Ja, total. Der Song war relativ schnell geschrieben und eingespielt; für den Refrain bin ich einfach Stop-and-Go mäßig auf das Verzerrer-Pedal gestiegen. Textlich wollten wir diesem wuchtigen Refrain etwas Fragiles entgegenzusetzen - nämlich „Hearts Of Glass“. Man kann versuchen, diese hearts of glass zu schützen, letztlich muss man sich aber rauswagen und verletzbar machen. Man wird nicht umhinkommen, das zerbrochene heart of glass immer wieder aufs Neue zusammenzusetzen.

Mit „Distant Siren“ gibt es am Ende sogar einen ziemlich verschrobenen Song, der ein bisschen Jam-Charakter widerspiegelt. Ist das euer erster Schritt in eine jazzige Zukunft?
Haha, ob es eine jazzige Zukunft geben wird traue ich mich noch nicht zu sagen. Bei den meisten Songs ist es so, dass ich mit einem Grundgerüst - Akkordfolge, Gesang, grober Ablauf - in die Bandprobe komme und wir dann gemeinsam daran feilen. Bei „Distant Siren“ haben wir einen anderen Zugang gewählt, ich wollte mich bewusst etwas rausnehmen und den Instrumenten ihren Platz lassen.
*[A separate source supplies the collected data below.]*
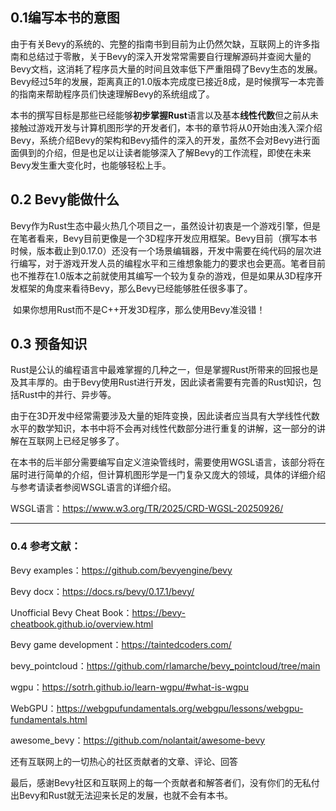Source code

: ## 0.1编写本书的意图

​	由于有关Bevy的系统的、完整的指南书到目前为止仍然欠缺，互联网上的许多指南和总结过于零散，关于Bevy的深入开发常常需要自行理解源码并查阅大量的Bevy文档，这消耗了程序员大量的时间且效率低下严重阻碍了Bevy生态的发展。Bevy经过5年的发展，距离真正的1.0版本完成度已接近8成，是时候撰写一本完善的指南来帮助程序员们快速理解Bevy的系统组成了。

​	本书的撰写目标是那些已经能够**初步掌握Rust**语言以及基本**线性代数**但之前从未接触过游戏开发与计算机图形学的开发者们，本书的章节将从0开始由浅入深介绍Bevy，系统介绍Bevy的架构和Bevy插件的深入的开发，虽然不会对Bevy进行面面俱到的介绍，但是也足以让读者能够深入了解Bevy的工作流程，即使在未来Bevy发生重大变化时，也能够轻松上手。

## 0.2 Bevy能做什么

​	Bevy作为Rust生态中最火热几个项目之一，虽然设计初衷是一个游戏引擎，但是在笔者看来，Bevy目前更像是一个3D程序开发应用框架。Bevy目前（撰写本书时候，版本截止到0.17.0）还没有一个场景编辑器，开发中需要在纯代码的层次进行编写，对于游戏开发人员的编程水平和三维想象能力的要求也会更高。笔者目前也不推荐在1.0版本之前就使用其编写一个较为复杂的游戏，但是如果从3D程序开发框架的角度来看待Bevy，那么Bevy已经能够胜任很多事了。

​	如果你想用Rust而不是C++开发3D程序，那么使用Bevy准没错！

## 0.3 预备知识

​	Rust是公认的编程语言中最难掌握的几种之一，但是掌握Rust所带来的回报也是及其丰厚的。由于Bevy使用Rust进行开发，因此读者需要有完善的Rust知识，包括Rust中的并行、异步等。

​	由于在3D开发中经常需要涉及大量的矩阵变换，因此读者应当具有大学线性代数水平的数学知识，本书中将不会再对线性代数部分进行重复的讲解，这一部分的讲解在互联网上已经足够多了。

​	在本书的后半部分需要编写自定义渲染管线时，需要使用WGSL语言，该部分将在届时进行简单的介绍，但计算机图形学是一门复杂又庞大的领域，具体的详细介绍与参考请读者参阅WSGL语言的详细介绍。

WSGL语言：https://www.w3.org/TR/2025/CRD-WGSL-20250926/

---

### 0.4 参考文献：

Bevy  examples：https://github.com/bevyengine/bevy

Bevy docx：https://docs.rs/bevy/0.17.1/bevy/

Unofficial Bevy Cheat Book：https://bevy-cheatbook.github.io/overview.html

Bevy game development：https://taintedcoders.com/

bevy_pointcloud：https://github.com/rlamarche/bevy_pointcloud/tree/main

wgpu：https://sotrh.github.io/learn-wgpu/#what-is-wgpu

WebGPU：https://webgpufundamentals.org/webgpu/lessons/webgpu-fundamentals.html

awesome_bevy：https://github.com/nolantait/awesome-bevy

还有互联网上的一切热心的社区贡献者的文章、评论、回答

最后，感谢Bevy社区和互联网上的每一个贡献者和解答者们，没有你们的无私付出Bevy和Rust就无法迎来长足的发展，也就不会有本书。

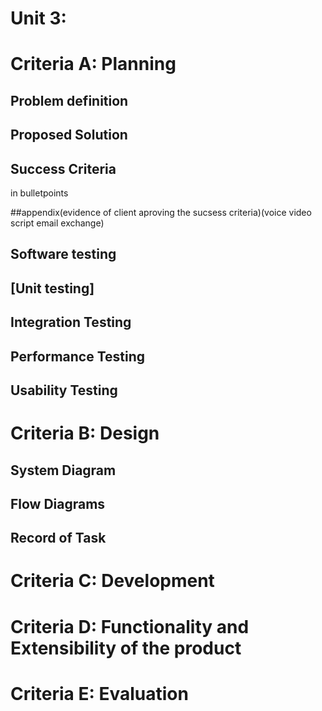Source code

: # Unit 3: 

# Criteria A: Planning

## Problem definition


## Proposed Solution


## Success Criteria
in bulletpoints

##appendix(evidence of client aproving the sucsess criteria)(voice video script email exchange)


## Software testing

## [Unit testing]


## Integration Testing


## Performance Testing



## Usability Testing



# Criteria B: Design

## System Diagram


## Flow Diagrams


## Record of Task

# Criteria C: Development

# Criteria D: Functionality and Extensibility of the product

# Criteria E: Evaluation
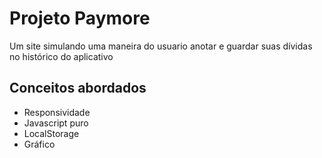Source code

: # Projeto Paymore

Um site simulando uma maneira do usuario anotar e guardar suas dívidas no histórico do aplicativo

## Conceitos abordados

- Responsividade
- Javascript puro
- LocalStorage
- Gráfico

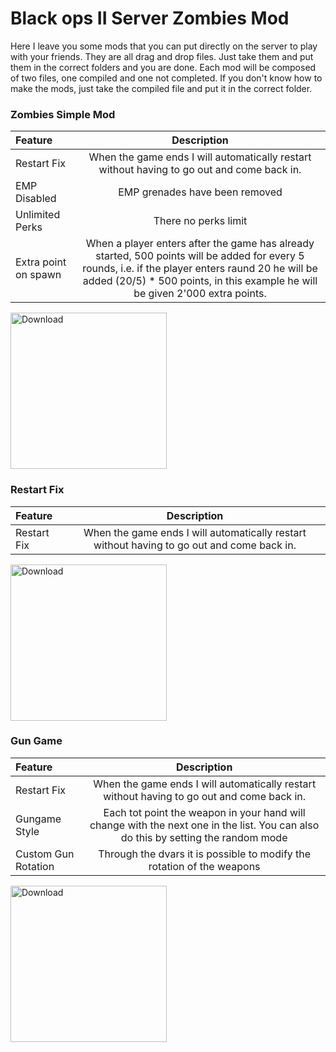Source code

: # Black ops II Server Zombies Mod

Here I leave you some mods that you can put directly on the server to play with your friends. They are all drag and drop files. Just take them and put them in the correct folders and you are done. Each mod will be composed of two files, one compiled and one not completed. 
If you don't know how to make the mods, just take the compiled file and put it in the correct folder.

### Zombies Simple Mod

| Feature | Description | 
| :------------ |:-------------:| 
| Restart Fix  | When the game ends I will automatically restart without having to go out and come back in. |
| EMP Disabled  | EMP grenades have been removed  |
| Unlimited Perks  | There no perks limit |
| Extra point on spawn  | When a player enters after the game has already started, 500 points will be added for every 5 rounds, i.e. if the player enters raund 20 he will be added (20/5) * 500 points, in this example he will be given 2'000 extra points. |

<a href="https://github.com/DoktorSAS/Black-ops-II-Zombies/blob/main/Zombies%20Simple%20Mod/_clientids.gsc?raw=true"> <img src="https://i.imgur.com/XrzVEfn.jpeg"  alt="Download" width="250" high = "150"/></a>

### Restart Fix

| Feature | Description | 
| :------------ |:-------------:| 
| Restart Fix  | When the game ends I will automatically restart without having to go out and come back in. |

<img src="https://i.imgur.com/XrzVEfn.jpeg" alt="Download" width="250" high = "150"/><a href="https://github.com/DoktorSAS/Black-ops-II-Zombies/blob/main/Fix/_clientids.gsc?raw=true"></a>

### Gun Game

| Feature | Description | 
| :------------ |:-------------:| 
| Restart Fix  | When the game ends I will automatically restart without having to go out and come back in. |
| Gungame Style  | Each tot point the weapon in your hand will change with the next one in the list.  You can also do this by setting the random mode |
| Custom Gun Rotation | Through the dvars it is possible to modify the rotation of the weapons |

<img src="https://i.imgur.com/XrzVEfn.jpeg" alt="Download" width="250" high = "150"/><a href="https://github.com/DoktorSAS/Black-ops-II-Zombies/blob/main/gungame/gsc/_clientids.gsc?raw=true"></a>

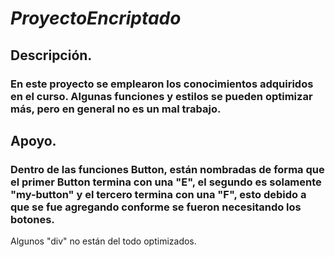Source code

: # ***ProyectoEncriptado***

## **Descripción.**
###    En este proyecto se emplearon los conocimientos adquiridos en el curso. Algunas funciones y estilos se pueden optimizar más, pero en general no es un mal trabajo.

## **Apoyo.**
###    Dentro de las funciones Button, están nombradas de forma que el primer Button termina con una "E", el segundo es solamente "my-button" y el tercero termina con una "F", esto debido a que se fue agregando conforme se fueron necesitando los botones.

   Algunos "div" no están del todo optimizados.
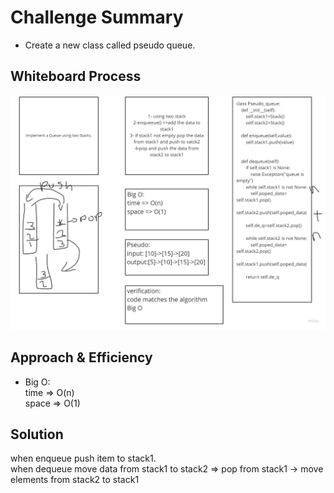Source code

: # Challenge Summary
- Create a new class called pseudo queue.

## Whiteboard Process
![code11](code11.jpg)

## Approach & Efficiency
- Big O:  
    time => O(n)  
    space => O(1)

## Solution
when enqueue push item to stack1.  
when dequeue move data from stack1 to stack2 => pop from stack1 -> move elements from stack2 to stack1
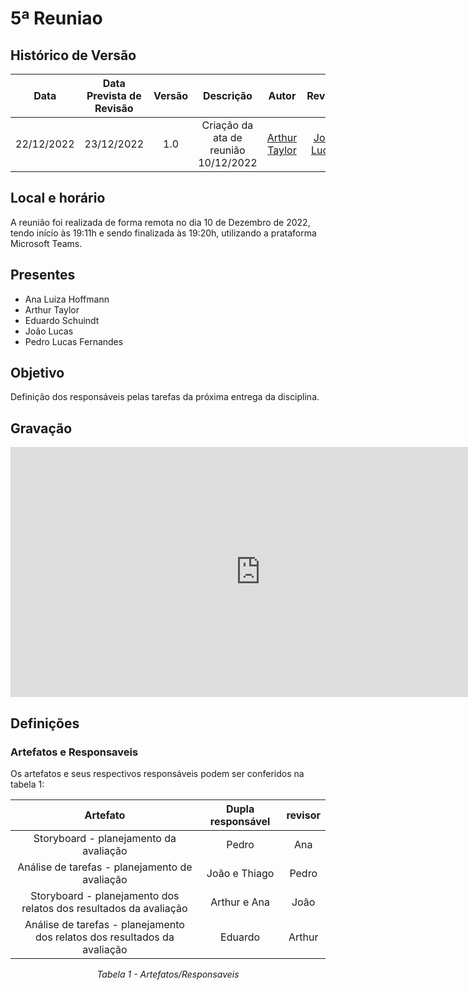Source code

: # 5ª Reuniao

## <a>Histórico de Versão</a>
|Data|Data Prevista de Revisão|Versão|Descrição|Autor|Revisor|
| :----------: |:-----------:| :------: | :-----------: | :---------: |:---------: |
|22/12/2022|23/12/2022|1.0|Criação da ata de reunião 10/12/2022|[Arthur Taylor](https://github.com/Eruel6)| [João Lucas](https://github.com/HacKairos) |


## <a>Local e horário</a>

A reunião foi realizada de forma remota no dia 10 de Dezembro de 2022, tendo início às 19:11h e sendo finalizada às 19:20h, utilizando a prataforma Microsoft Teams.

## <a>Presentes</a>

- Ana Luiza Hoffmann
- Arthur Taylor
- Eduardo Schuindt
- João Lucas
- Pedro Lucas Fernandes

## <a>Objetivo</a>
Definição dos responsáveis pelas tarefas da próxima entrega da disciplina.

## <a>Gravação</a>

<center>
<iframe width="800" height="400" src="https://www.youtube-nocookie.com/embed/Q6v778ikpow" frameborder="0" allow="accelerometer; autoplay; clipboard-write; encrypted-media; gyroscope; picture-in-picture" allowfullscreen></iframe>
</center>

## <a>Definições</a>

### <a>Artefatos e Responsaveis</a>
Os artefatos e seus respectivos responsáveis podem ser conferidos na tabela 1:

<center>

| Artefato | Dupla responsável | revisor
| :-: | :-: | :-:
| Storyboard - planejamento da avaliação | Pedro | Ana
| Análise de tarefas - planejamento de avaliação  | João e Thiago |  Pedro
| Storyboard - planejamento dos relatos dos resultados da avaliação | Arthur e Ana |  João
| Análise de tarefas - planejamento dos relatos dos resultados da avaliação | Eduardo |  Arthur

*Tabela 1 - Artefatos/Responsaveis*

</center>
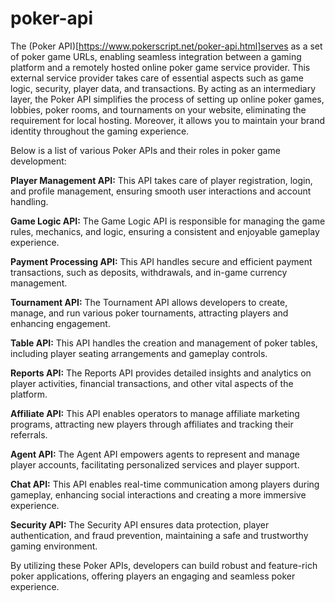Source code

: # poker-api
The (Poker API)[https://www.pokerscript.net/poker-api.html]serves as a set of poker game URLs, enabling seamless integration between a gaming platform and a remotely hosted online poker game service provider. This external service provider takes care of essential aspects such as game logic, security, player data, and transactions. By acting as an intermediary layer, the Poker API simplifies the process of setting up online poker games, lobbies, poker rooms, and tournaments on your website, eliminating the requirement for local hosting. Moreover, it allows you to maintain your brand identity throughout the gaming experience.

Below is a list of various Poker APIs and their roles in poker game development:

**Player Management API:** This API takes care of player registration, login, and profile management, ensuring smooth user interactions and account handling.

**Game Logic API:** The Game Logic API is responsible for managing the game rules, mechanics, and logic, ensuring a consistent and enjoyable gameplay experience.

**Payment Processing API:** This API handles secure and efficient payment transactions, such as deposits, withdrawals, and in-game currency management.

**Tournament API:** The Tournament API allows developers to create, manage, and run various poker tournaments, attracting players and enhancing engagement.

**Table API:** This API handles the creation and management of poker tables, including player seating arrangements and gameplay controls.

**Reports API:** The Reports API provides detailed insights and analytics on player activities, financial transactions, and other vital aspects of the platform.

**Affiliate API:** This API enables operators to manage affiliate marketing programs, attracting new players through affiliates and tracking their referrals.

**Agent API:** The Agent API empowers agents to represent and manage player accounts, facilitating personalized services and player support.

**Chat API:** This API enables real-time communication among players during gameplay, enhancing social interactions and creating a more immersive experience.

**Security API:** The Security API ensures data protection, player authentication, and fraud prevention, maintaining a safe and trustworthy gaming environment.

By utilizing these Poker APIs, developers can build robust and feature-rich poker applications, offering players an engaging and seamless poker experience.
Wir haben uns in den Proberaum gestellt, die Aufnahme gestartet und einfach drauflos gespielt.

Gibt es allgemein einen thematischen Bogen, der sich über die einzelnen Songs spannt? Eine zusammenhängende Geschichte etwa?
Nein, eine zusammenhängende Geschichte gibt es nicht, zumindest hätte ich sie noch nicht für mich entdeckt. Es gibt aber gewisse Bilder und Stimmungen, die sich wiederholen.Mir war es wichtig, dass die Texte nicht immer ganz eindeutig sind, sondern mehrere Deutungsmöglichkeiten bieten. Nehmen wir den Song „What’s Your Sin“: Man kann den Text aus einer zweipersonalen Perspektive betrachten, quasi als Beziehungssong - zwei Menschen, die in einer Beziehung gefangen sind, wissend, dass es nicht funktioniert, unfähig oder nicht Willens sich zu ändern. Textzeilen wie „You grew up to fit right in / Count your blessings / What’s your sin? / Everything will stay the same / And I know who takes the blame / Everything will stay the same / We don’t ever dare to change“ sind aber auch einer Deutung auf gesellschaftlicher Ebene zugänglich - in einem System gefangen zu sein, das Gefühl der Ohnmacht, nichts verändern zu können und letztlich die Einsicht, dass man manches möglicherweise doch selbst in der Hand gehabt hätte, aber sich nicht drüber getraut hat.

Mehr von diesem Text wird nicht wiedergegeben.